WHAT IS EXPECTED: Count the lines of data below that include "terminali". Provide only the number.

SOURCE RECORDS:

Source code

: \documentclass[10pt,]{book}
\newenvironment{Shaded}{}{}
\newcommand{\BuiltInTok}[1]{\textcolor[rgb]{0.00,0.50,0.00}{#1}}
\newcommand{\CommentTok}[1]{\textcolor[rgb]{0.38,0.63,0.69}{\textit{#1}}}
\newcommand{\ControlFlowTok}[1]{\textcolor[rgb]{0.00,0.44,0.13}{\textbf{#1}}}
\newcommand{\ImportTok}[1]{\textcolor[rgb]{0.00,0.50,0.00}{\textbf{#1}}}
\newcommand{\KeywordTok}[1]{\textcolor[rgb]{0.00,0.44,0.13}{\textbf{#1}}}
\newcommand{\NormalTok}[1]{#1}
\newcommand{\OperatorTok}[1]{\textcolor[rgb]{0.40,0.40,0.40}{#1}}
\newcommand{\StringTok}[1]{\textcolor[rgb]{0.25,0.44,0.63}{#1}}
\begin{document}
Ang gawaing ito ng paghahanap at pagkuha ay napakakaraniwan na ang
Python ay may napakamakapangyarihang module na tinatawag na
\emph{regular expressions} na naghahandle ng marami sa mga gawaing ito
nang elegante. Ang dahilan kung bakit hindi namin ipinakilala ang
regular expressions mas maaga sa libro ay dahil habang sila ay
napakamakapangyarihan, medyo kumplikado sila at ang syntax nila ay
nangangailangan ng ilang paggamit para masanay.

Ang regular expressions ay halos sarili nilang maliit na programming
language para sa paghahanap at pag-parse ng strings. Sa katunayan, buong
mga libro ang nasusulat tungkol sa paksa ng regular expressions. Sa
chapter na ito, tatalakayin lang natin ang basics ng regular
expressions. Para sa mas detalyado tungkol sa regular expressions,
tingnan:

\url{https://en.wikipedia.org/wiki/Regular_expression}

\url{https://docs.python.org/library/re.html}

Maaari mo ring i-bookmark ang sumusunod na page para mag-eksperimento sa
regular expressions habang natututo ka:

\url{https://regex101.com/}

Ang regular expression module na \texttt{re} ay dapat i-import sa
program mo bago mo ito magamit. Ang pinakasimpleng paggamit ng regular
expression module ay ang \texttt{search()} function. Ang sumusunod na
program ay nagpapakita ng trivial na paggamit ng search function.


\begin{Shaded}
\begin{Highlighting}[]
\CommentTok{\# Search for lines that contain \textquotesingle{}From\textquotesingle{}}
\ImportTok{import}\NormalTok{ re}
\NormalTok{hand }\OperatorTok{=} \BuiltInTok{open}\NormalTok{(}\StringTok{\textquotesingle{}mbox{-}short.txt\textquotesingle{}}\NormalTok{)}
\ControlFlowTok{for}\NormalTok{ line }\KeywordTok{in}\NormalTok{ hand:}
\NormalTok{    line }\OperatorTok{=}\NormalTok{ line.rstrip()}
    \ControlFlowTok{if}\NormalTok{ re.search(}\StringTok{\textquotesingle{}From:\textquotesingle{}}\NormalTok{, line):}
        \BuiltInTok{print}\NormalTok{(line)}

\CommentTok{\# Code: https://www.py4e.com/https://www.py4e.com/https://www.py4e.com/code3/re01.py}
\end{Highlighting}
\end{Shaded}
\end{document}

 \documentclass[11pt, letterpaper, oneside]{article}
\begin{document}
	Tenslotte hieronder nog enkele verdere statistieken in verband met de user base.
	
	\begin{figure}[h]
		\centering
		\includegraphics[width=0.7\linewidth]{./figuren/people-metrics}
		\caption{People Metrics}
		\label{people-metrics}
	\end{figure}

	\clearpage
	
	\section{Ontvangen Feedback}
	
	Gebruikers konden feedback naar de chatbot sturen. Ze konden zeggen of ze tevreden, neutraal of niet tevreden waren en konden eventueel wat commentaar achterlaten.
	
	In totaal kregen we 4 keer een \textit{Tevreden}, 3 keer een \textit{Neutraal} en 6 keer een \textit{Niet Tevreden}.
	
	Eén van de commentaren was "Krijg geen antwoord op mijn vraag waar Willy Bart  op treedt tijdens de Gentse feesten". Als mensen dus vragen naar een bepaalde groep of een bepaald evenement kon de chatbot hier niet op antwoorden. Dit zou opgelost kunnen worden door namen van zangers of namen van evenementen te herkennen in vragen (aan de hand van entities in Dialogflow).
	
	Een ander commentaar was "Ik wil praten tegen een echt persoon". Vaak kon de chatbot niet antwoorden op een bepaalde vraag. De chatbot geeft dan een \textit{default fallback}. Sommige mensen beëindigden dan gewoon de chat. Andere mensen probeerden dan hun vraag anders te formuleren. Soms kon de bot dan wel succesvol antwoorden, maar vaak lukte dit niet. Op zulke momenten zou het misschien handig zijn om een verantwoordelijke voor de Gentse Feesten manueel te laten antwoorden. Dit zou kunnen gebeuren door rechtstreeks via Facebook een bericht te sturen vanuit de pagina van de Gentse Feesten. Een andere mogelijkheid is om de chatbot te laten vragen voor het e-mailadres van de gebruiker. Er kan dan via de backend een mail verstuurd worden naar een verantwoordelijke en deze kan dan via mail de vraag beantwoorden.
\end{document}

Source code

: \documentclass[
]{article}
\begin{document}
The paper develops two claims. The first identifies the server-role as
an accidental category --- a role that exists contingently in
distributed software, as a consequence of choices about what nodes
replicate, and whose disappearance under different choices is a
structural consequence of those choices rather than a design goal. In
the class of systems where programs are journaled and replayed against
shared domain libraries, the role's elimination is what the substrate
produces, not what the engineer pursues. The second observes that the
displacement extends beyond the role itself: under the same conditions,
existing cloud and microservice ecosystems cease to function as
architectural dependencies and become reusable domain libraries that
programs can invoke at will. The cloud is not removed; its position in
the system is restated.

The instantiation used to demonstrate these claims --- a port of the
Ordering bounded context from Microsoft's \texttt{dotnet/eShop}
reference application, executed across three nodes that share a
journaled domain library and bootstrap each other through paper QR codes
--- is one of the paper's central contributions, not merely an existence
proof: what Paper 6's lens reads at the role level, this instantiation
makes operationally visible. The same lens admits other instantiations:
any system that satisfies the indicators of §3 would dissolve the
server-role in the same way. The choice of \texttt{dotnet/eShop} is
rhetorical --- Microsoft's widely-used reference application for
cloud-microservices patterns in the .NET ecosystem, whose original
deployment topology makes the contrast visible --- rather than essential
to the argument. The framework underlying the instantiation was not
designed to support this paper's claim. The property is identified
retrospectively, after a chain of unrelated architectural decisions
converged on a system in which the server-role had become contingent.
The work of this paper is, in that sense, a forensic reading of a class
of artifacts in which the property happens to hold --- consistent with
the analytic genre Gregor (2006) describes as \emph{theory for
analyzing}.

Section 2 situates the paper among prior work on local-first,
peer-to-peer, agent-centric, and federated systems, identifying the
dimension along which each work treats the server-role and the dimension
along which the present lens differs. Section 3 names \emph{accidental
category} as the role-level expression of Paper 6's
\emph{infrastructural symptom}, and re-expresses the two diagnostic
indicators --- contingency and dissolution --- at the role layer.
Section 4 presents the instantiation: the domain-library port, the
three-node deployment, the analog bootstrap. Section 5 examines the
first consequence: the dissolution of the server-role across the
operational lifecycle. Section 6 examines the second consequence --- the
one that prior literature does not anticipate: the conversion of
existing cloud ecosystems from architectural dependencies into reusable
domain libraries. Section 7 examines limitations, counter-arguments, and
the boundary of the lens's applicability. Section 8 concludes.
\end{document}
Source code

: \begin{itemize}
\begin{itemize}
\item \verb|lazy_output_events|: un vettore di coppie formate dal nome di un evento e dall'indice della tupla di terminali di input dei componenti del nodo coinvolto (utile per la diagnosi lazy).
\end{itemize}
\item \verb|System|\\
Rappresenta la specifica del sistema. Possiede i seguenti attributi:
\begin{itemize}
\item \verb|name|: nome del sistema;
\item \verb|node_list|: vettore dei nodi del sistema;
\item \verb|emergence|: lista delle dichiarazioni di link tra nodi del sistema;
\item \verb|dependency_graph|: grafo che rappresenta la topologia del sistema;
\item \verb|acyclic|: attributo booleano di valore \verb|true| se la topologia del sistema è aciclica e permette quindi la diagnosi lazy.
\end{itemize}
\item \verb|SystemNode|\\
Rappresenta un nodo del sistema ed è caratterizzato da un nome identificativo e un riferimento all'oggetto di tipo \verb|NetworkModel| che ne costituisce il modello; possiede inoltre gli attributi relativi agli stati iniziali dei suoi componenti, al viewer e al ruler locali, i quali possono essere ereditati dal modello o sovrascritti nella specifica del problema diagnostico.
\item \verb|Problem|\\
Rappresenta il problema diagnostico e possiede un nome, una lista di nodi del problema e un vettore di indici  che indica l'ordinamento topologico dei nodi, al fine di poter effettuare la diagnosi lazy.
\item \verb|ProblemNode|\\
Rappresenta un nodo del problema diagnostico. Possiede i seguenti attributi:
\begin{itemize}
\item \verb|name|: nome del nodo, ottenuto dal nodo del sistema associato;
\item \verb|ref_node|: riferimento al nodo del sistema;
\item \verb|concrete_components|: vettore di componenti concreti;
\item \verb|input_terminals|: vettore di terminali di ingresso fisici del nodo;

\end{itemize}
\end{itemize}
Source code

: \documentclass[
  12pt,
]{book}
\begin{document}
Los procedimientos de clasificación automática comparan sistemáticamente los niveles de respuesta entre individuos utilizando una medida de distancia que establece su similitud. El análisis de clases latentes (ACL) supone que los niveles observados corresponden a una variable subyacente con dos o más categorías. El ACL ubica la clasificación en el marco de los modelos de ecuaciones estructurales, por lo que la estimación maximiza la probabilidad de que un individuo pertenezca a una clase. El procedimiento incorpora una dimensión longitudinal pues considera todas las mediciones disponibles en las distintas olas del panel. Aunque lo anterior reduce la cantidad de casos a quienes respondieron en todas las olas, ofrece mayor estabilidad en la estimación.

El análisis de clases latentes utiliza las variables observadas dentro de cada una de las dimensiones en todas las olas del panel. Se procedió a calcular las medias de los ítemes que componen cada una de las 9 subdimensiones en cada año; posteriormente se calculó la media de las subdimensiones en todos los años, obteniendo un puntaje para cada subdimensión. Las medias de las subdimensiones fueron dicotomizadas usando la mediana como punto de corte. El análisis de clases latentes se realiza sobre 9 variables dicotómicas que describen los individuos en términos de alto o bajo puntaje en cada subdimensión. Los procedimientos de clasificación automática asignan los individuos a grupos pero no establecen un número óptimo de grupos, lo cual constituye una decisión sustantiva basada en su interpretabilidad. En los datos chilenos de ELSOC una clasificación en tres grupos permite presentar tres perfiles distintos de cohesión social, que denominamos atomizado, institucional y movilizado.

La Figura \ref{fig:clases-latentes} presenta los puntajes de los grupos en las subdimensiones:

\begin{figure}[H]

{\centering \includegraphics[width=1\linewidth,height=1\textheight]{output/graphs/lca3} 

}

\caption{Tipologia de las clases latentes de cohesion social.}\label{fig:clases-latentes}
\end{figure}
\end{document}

OUTPUT BELOW: 2